A site map is an important part of a website and is often overlooked. It provides guidance for a spider to crawl your pages. A typical site map will include every link on your website to help the spider navigate through your pages. This can help Google bots/spiders to fetch data more accurately. If your website runs on a CMS such as WordPress, you can install plugins that are able to generate a Sitemap for you. There are many Sitemap generators available on the internet. Typically, once you are have generated a site map, you would need to tell the search engines where this file is located. This can be done via Google using webmasters tools.
Google will index your pages unless you tell them otherwise. When you tell Google not to index your pages, the process is called deindexing. You may think this is counterproductive to your search efforts, however there are reasons as to why deindexing can actually boost your traffic.
INCREASING YOUR TRAFFIC BY REMOVING PAGES
There are occasions where you would want to exclude pages from being indexed in the search engines. A good reason to do this is to prevent duplicate content. If you have a lot of pages that are duplicated, there is no reason as to why you should be indexing all of them.
Another obvious reason to deindex pages is when it does not make sense for a user to land on that page. For example, a user may be redirected to a “thank you page” when they fill in a form on your website. There would be no reason to index this page on search engines as it does not make sense to serve the page to the user. Search engines such as Google love pushing websites that are user friendly. By directing landing visitors to a “thank you page”, you will cause confusion and therefore not be user friendly. This could negatively impact your search rankings.
Did you know that over 75% of Moz’s website was deindexed? This ended up becoming a huge success. Britney Muller from Moz discovered previously that over 56% of indexed pages were in fact community profile pages. She made the decision to deindex inactive or spammy profile pages, which ended up having a positive effect on traffic. Organic traffic and rankings went up whilst the number of pages indexed went down.
FLOW YOUR LINK JUICE CORRECTLY
The more indexed links on a website, the more link juice is distributed. Link juice is a term used to describe power between pages. The more powerful a page, the more likely it will rank well. The power of that page is determined by many external and internal factors.

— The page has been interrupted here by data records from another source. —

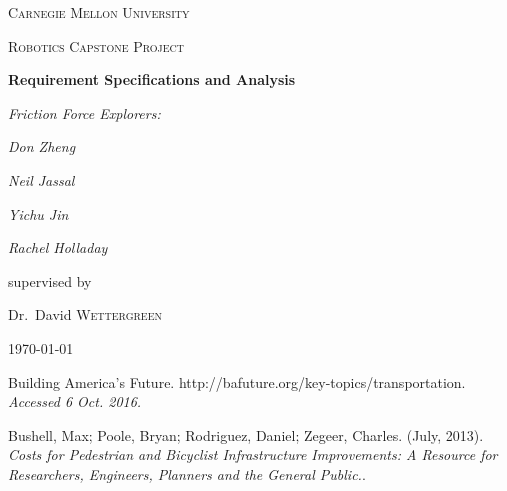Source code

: \documentclass{spec}
\theoremstyle{definition}
\begin{document}
\begin{titlepage}
	\centering
	{\scshape\LARGE Carnegie Mellon University \par}
	\vspace{1cm}
	{\scshape\Large Robotics Capstone Project\par}
	\vspace{1.5cm}
	{\huge\bfseries Requirement Specifications and Analysis\par}
	\vspace{2cm}
	{\Large\itshape Friction Force Explorers:\par}
	\vspace{1cm}
	{\Large\itshape Don Zheng\par}
	{\Large\itshape Neil Jassal\par}
	{\Large\itshape Yichu Jin\par}
	{\Large\itshape Rachel Holladay\par}
	\vfill
	supervised by\par
	Dr.~David \textsc{Wettergreen}

	\vfill

	{\large \today\par}
\end{titlepage}

\tableofcontents
\listoffigures
\clearpage








\pagebreak
\listofchanges
\pagebreak
 
\begin{thebibliography}{9}
Building America's Future.
http://bafuture.org/key-topics/transportation. 
\textit{Accessed 6 Oct. 2016.}
 
Bushell, Max; Poole, Bryan; Rodriguez, Daniel; Zegeer, Charles. 
(July, 2013).
\textit{Costs for Pedestrian and Bicyclist Infrastructure Improvements: A Resource for Researchers, Engineers, Planners and the General Public.}. 
\end{thebibliography}
\end{document}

A “powerful” page with a lot of links will distribute that power (or juice) to the links on the page. We don’t want to be giving away page power (juice) to pages that are not important. For example, if you had a privacy policy on the footer of a page, the search engines will attempt to distribute this power into the privacy policy page. There is no reason as to why we would want to do this. The privacy policy page is not a page that you would want to perform well in the search rankings in comparison to important pages on your website. A vital part of SEO is ensuring that your links flow well and make logical sense. Fortunately, we can control this by editing our robots.txt file and using nofollow and noindex tags.
NOINDEX, NOFOLLOW AND ROBOTS.TXT EXPLAINED
In order to remove pages from the search engines, we can use noindex and nofollow tags. A noindex tag tells the search engines that they can crawl the page for data but requests them not to index the page. A nofollow tag disallows search engines from being able to crawl the links. A nofollow tag can be applied to the whole page or individual on page links, which helps us to distribute link juice in a logical way.
You would add both nofollow and noindex tags to a page when you do not want that page indexed at all or the links followed. This is what we would do to “thank you” pages. It is recommended that you hire an SEO company before attempting any SEO work.
Robots.txt is a file that can be added to your website directory to tell search engines how you would like your website to be crawled. From here you can deindex specific folders or URLs as well as setting crawl delays or disallowing certain search engines entirely. If you noindex a page, you need to make sure that it is not included in your sitemap, as this will cause confusion for the search engines.
You can use your sitemap, noindex tags, nofollow tags and robots.txt file to accurately control and deindex pages that are not required. Deindexing your pages can help your search rankings by creating order and structure therefore allowing you to serve the content that matters most to your audience. The more relevant your website is to your audience, the more likely the search engines will push your website.